Over the past two decades the “one drug – one target – one disease” concept became the prevalent paradigm in drug discovery. The main idea of this approach is the identification of a single protein target whose inhibition leads to a successful treatment of the examined disease. The predominant assumption is that highly selective ligands would avoid unwanted side effects caused by binding to secondary non-therapeutic targets.

In recent years the results of post-genomic and network biology showed that proteins rarely act in isolated systems but rather as a part of a highly connected network [1]. In addition this connectivity leads to more robust systems that cannot be interfered by the inhibition of a single target of that network and consequently might not lead to the desired therapeutic effect [2]. Furthermore studies prove that robust systems are rather affected by weak inhibitions of several parts than by a complete inhibition of a single selected element of that system [3].

Therefore there is an increasing interest in developing drugs that take effect on multiple targets simultaneously but is concurrently a great challenge for medicinal chemists. There has to be a sufficient activity on each target as well as an adequate pharmacokinetic profile [4]. Early design strategies tried to link the pharmacophors of known inhibitors, however these methods often lead to high molecular weight and low ligand efficacy.
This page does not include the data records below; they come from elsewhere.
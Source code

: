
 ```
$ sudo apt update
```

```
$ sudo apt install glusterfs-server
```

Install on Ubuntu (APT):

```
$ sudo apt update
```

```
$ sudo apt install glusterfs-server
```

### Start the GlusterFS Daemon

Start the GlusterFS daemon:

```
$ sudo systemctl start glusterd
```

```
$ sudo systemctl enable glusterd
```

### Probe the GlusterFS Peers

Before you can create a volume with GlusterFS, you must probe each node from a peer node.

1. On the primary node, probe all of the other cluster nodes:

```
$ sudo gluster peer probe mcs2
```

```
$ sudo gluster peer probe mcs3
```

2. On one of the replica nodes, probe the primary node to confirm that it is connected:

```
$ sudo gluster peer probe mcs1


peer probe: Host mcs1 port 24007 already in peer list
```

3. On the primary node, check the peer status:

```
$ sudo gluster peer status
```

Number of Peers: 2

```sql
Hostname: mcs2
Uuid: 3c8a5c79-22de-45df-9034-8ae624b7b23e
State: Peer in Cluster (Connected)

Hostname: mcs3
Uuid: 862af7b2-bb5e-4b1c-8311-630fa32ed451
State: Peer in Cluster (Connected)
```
We present a new rational approach based on a retrosynthetic combinatorial analysis procedure [5] on approved ligands of multiple targets. These RECAP fragments are used to design a large combinatorial library containing molecules featuring chemical properties of each ligand class. The molecules are further validated by machine learning models, like random forests and self-organizing maps, regarding their activity on the targets of interest.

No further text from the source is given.